Atmosphere: A Love Story

Atmosphere: A Love Story

Taylor Jenkins Reid

Description:

From the #1 New York Times bestselling author of The Seven Husbands of Evelyn Hugo and Daisy Jones & The Six comes an epic new novel set against the backdrop of the 1980s space shuttle program about the extraordinary lengths we go to live and love beyond our limits.
“Thrilling . . . heartbreaking . . . uplifting . . . the fast-paced, emotionally charged story of one ambitious young woman, finding both her voice and her passion.”—Kristin Hannah, author of The Women
“NASA? Space missions? The ’80s? This is a collection of all the things I love.”—Andy Weir, author of Project Hail Mary and The Martian
Joan Goodwin has been obsessed with the stars for as long as she can remember. Thoughtful and reserved, Joan is content with her life as a professor of physics and astronomy at Rice University and as aunt to her precocious niece, Frances. That is, until she comes across...

Review

Taylor Jenkins Reid’s Atmosphere: A Love Story opens on a day that will end with three astronauts dead and one woman, alone in a crippled shuttle, preparing to attempt a reentry that may kill her. What unfolds in the hours between is a dual-narrative feat: a white-knuckle procedural of NASA Mission Control under catastrophic stress, intercut with seven years of hidden romance between the woman at the CAPCOM console and the pilot she is talking down from orbit. The novel’s title names its central gambit—the atmosphere is the thin, near-inconsequential layer that makes human life possible, and it is also the fragile space in which queer love, chosen family, and any meaning we claim must survive inside institutions that would prefer they did not. Reid’s book is ambitious in exactly this way: it wants to be at once a historical love story, a feminist excavation of the early shuttle program, and an existential argument about whether human beings can assign meaning to a cosmos that supplies none. It succeeds most fully as the first of these, and the very qualities that make it a gripping, emotionally intelligent romance also reveal the limits of its philosophical and institutional critique.

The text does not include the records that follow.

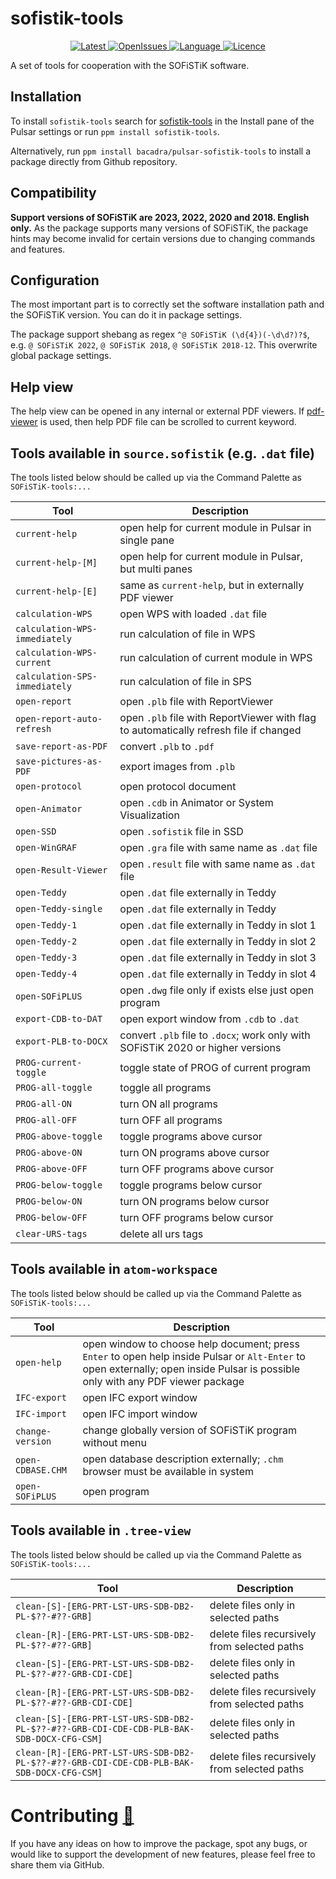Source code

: # sofistik-tools

<p align="center">
  <a href="https://github.com/bacadra/pulsar-sofistik-tools/tags">
  <img src="https://img.shields.io/github/v/tag/bacadra/pulsar-sofistik-tools?style=for-the-badge&label=Latest&color=blue" alt="Latest">
  </a>
  <a href="https://github.com/bacadra/pulsar-sofistik-tools/issues">
  <img src="https://img.shields.io/github/issues-raw/bacadra/pulsar-sofistik-tools?style=for-the-badge&color=blue" alt="OpenIssues">
  </a>
  <a href="https://github.com/bacadra/pulsar-sofistik-tools/blob/master/package.json">
  <img src="https://img.shields.io/github/languages/top/bacadra/pulsar-sofistik-tools?style=for-the-badge&color=blue" alt="Language">
  </a>
  <a href="https://github.com/bacadra/pulsar-sofistik-tools/blob/master/LICENSE">
  <img src="https://img.shields.io/github/license/bacadra/pulsar-sofistik-tools?style=for-the-badge&color=blue" alt="Licence">
  </a>
</p>

A set of tools for cooperation with the SOFiSTiK software.

## Installation

To install `sofistik-tools` search for [sofistik-tools](https://web.pulsar-edit.dev/packages/sofistik-tools) in the Install pane of the Pulsar settings or run `ppm install sofistik-tools`.

Alternatively, run `ppm install bacadra/pulsar-sofistik-tools` to install a package directly from Github repository.

## Compatibility

**Support versions of SOFiSTiK are 2023, 2022, 2020 and 2018. English only.** As the package supports many versions of SOFiSTiK, the package hints may become invalid for certain versions due to changing commands and features.

## Configuration

The most important part is to correctly set the software installation path and the SOFiSTiK version. You can do it in package settings.

The package support shebang as regex `^@ SOFiSTiK (\d{4})(-\d\d?)?$`, e.g. `@ SOFiSTiK 2022`, `@ SOFiSTiK 2018`, `@ SOFiSTiK 2018-12`. This overwrite global package settings.

## Help view

The help view can be opened in any internal or external PDF viewers. If [pdf-viewer](https://github.com/bacadra/pulsar-pdf-viewer) is used, then help PDF file can be scrolled to current keyword.

## Tools available in `source.sofistik` (e.g. `.dat` file)

The tools listed below should be called up via the Command Palette as `SOFiSTiK-tools:...`

| Tool | Description |
|-|-|
| <div style="white-space:nowrap">`current-help`</div> | open help for current module in Pulsar in single pane |
| <div style="white-space:nowrap">`current-help-[M]`</div> | open help for current module in Pulsar, but multi panes |
| <div style="white-space:nowrap">`current-help-[E]`</div> | same as `current-help`, but in externally PDF viewer |
| <div style="white-space:nowrap">`calculation-WPS`</div> | open WPS with loaded `.dat` file |
| <div style="white-space:nowrap">`calculation-WPS-immediately`</div> | run calculation of file in WPS |
| <div style="white-space:nowrap">`calculation-WPS-current`</div> | run calculation of current module in WPS |
| <div style="white-space:nowrap">`calculation-SPS-immediately`</div> | run calculation of file in SPS |
| <div style="white-space:nowrap">`open-report`</div> | open `.plb` file with ReportViewer |
| <div style="white-space:nowrap">`open-report-auto-refresh`</div> | open `.plb` file with ReportViewer with flag to automatically refresh file if changed |
| <div style="white-space:nowrap">`save-report-as-PDF`</div> | convert `.plb` to `.pdf` |
| <div style="white-space:nowrap">`save-pictures-as-PDF`</div> | export images from `.plb` |
| <div style="white-space:nowrap">`open-protocol`</div> | open protocol document |
| <div style="white-space:nowrap">`open-Animator`</div> | open `.cdb` in Animator or System Visualization |
| <div style="white-space:nowrap">`open-SSD`</div> | open `.sofistik` file in SSD |
| <div style="white-space:nowrap">`open-WinGRAF`</div> | open `.gra` file with same name as `.dat` file |
| <div style="white-space:nowrap">`open-Result-Viewer`</div> | open `.result` file with same name as `.dat` file |
| <div style="white-space:nowrap">`open-Teddy`</div> | open `.dat` file externally in Teddy |
| <div style="white-space:nowrap">`open-Teddy-single`</div> | open `.dat` file externally in Teddy |
| <div style="white-space:nowrap">`open-Teddy-1`</div> | open `.dat` file externally in Teddy in slot 1 |
| <div style="white-space:nowrap">`open-Teddy-2`</div> | open `.dat` file externally in Teddy in slot 2 |
| <div style="white-space:nowrap">`open-Teddy-3`</div> | open `.dat` file externally in Teddy in slot 3 |
| <div style="white-space:nowrap">`open-Teddy-4`</div> | open `.dat` file externally in Teddy in slot 4 |
| <div style="white-space:nowrap">`open-SOFiPLUS`</div> | open `.dwg` file only if exists else just open program |
| <div style="white-space:nowrap">`export-CDB-to-DAT`</div> | open export window from `.cdb` to `.dat` |
| <div style="white-space:nowrap">`export-PLB-to-DOCX`</div> | convert `.plb` file to `.docx`; work only with SOFiSTiK 2020 or higher versions |
| <div style="white-space:nowrap">`PROG-current-toggle`</div> | toggle state of PROG of current program |
| <div style="white-space:nowrap">`PROG-all-toggle`</div> | toggle all programs |
| <div style="white-space:nowrap">`PROG-all-ON`</div> | turn ON all programs |
| <div style="white-space:nowrap">`PROG-all-OFF`</div> | turn OFF all programs |
| <div style="white-space:nowrap">`PROG-above-toggle`</div> | toggle programs above cursor |
| <div style="white-space:nowrap">`PROG-above-ON`</div> | turn ON programs above cursor |
| <div style="white-space:nowrap">`PROG-above-OFF`</div> | turn OFF programs above cursor |
| <div style="white-space:nowrap">`PROG-below-toggle`</div> | toggle programs below cursor |
| <div style="white-space:nowrap">`PROG-below-ON`</div> | turn ON programs below cursor |
| <div style="white-space:nowrap">`PROG-below-OFF`</div> | turn OFF programs below cursor |
| <div style="white-space:nowrap">`clear-URS-tags`</div> | delete all urs tags |

## Tools available in `atom-workspace`

The tools listed below should be called up via the Command Palette as `SOFiSTiK-tools:...`

| Tool | Description |
|-|-|
| <div style="white-space:nowrap">`open-help`</div> | open window to choose help document; press `Enter` to open help inside Pulsar or `Alt-Enter` to open externally; open inside Pulsar is possible only with any PDF viewer package |
| <div style="white-space:nowrap">`IFC-export`</div> | open IFC export window |
| <div style="white-space:nowrap">`IFC-import`</div> | open IFC import window |
| <div style="white-space:nowrap">`change-version`</div> | change globally version of SOFiSTiK program without menu |
| <div style="white-space:nowrap">`open-CDBASE.CHM`</div> | open database description externally; `.chm` browser must be available in system |
| <div style="white-space:nowrap">`open-SOFiPLUS`</div> | open program |

## Tools available in `.tree-view`

The tools listed below should be called up via the Command Palette as `SOFiSTiK-tools:...`

| Tool | Description |
|-|-|
| `clean-[S]-[ERG-PRT-LST-URS-SDB-DB2-PL-$??-#??-GRB]` | delete files only in selected paths |
| `clean-[R]-[ERG-PRT-LST-URS-SDB-DB2-PL-$??-#??-GRB]` | delete files recursively from selected paths |
| `clean-[S]-[ERG-PRT-LST-URS-SDB-DB2-PL-$??-#??-GRB-CDI-CDE]` | delete files only in selected paths |
| `clean-[R]-[ERG-PRT-LST-URS-SDB-DB2-PL-$??-#??-GRB-CDI-CDE]` | delete files recursively from selected paths |
| `clean-[S]-[ERG-PRT-LST-URS-SDB-DB2-PL-$??-#??-GRB-CDI-CDE-CDB-PLB-BAK-SDB-DOCX-CFG-CSM]` | delete files only in selected paths |
| `clean-[R]-[ERG-PRT-LST-URS-SDB-DB2-PL-$??-#??-GRB-CDI-CDE-CDB-PLB-BAK-SDB-DOCX-CFG-CSM]` | delete files recursively from selected paths |

# Contributing [🍺](https://www.buymeacoffee.com/asiloisad)

If you have any ideas on how to improve the package, spot any bugs, or would like to support the development of new features, please feel free to share them via GitHub.
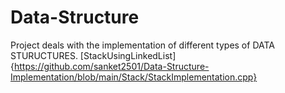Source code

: # Data-Structure
Project deals with the implementation of different types of DATA STURUCTURES.
[StackUsingLinkedList]{https://github.com/sanket2501/Data-Structure-Implementation/blob/main/Stack/StackImplementation.cpp}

The novel’s premise draws on a deep reservoir of research. Dedicated to Paul Dye, NASA’s longest-serving flight director, and grounded in accurate detail about shuttle systems, EVA protocols, payload-bay latches, and the training pipeline from Group 9 selection onward, the book builds a world of T-38 supersonic flights, Neutral Buoyancy Laboratory dunk tanks, and the particular language of FIDO, EECOM, and GPCs. Reid embeds this technical texture not as mere atmosphere but as a language of control that the disaster will strip away. Joan Goodwin, an astronomer at Rice recruited into the 1978 astronaut class after a Nichelle Nichols commercial, narrates from a position of composed competence that the novel both honors and tests. Her relationship with Vanessa Ford—an aeronautical engineer and pilot barred from the shuttle’s front seats by NASA’s military-only rule—begins as stargazing friendship and deepens into a secret life of David Bowie records, convertible flights to Montana for dinner under the stars, and a cosmology they build together: a Spinozan vision in which God is not the universe’s maker but the universe itself, “the unfolding of the universe… God in action.”

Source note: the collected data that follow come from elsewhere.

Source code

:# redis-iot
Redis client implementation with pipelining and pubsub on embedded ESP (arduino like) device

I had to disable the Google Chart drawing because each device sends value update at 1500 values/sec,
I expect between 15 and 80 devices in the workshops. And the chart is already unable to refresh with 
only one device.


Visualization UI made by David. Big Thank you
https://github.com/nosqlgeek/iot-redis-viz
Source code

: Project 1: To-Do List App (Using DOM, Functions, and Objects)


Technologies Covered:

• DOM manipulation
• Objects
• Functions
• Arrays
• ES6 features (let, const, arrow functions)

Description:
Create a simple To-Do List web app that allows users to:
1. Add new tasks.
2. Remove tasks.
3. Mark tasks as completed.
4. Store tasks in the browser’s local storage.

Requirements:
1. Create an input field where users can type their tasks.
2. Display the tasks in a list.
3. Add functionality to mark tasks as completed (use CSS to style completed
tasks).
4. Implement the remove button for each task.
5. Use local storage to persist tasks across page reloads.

Reid structures the book so that every tender flashback is shadowed by the catastrophe the reader knows is coming. From the opening lines, the disaster is announced—“All of that will come later”—and then withheld as we watch Joan and Vanessa’s romance grow through ASCAN training, the STS-1 launch, a drunken New Orleans epiphany, and a first night together in Rockport that leaves Joan breaking out in hives of happiness. The dramatic irony is effective but relentless; it suffuses the love story with an elegiac dread that makes the romance feel already mourned. This is a novel that wears its romantic-tragic lineage openly, invoking Casablanca and Cool Hand Luke as reference points for its characters’ self-understanding, and it aims for the kind of coded final exchange—the “Space Oddity” goodbye over an open communications loop—that the doomed-lovers tradition has long prized.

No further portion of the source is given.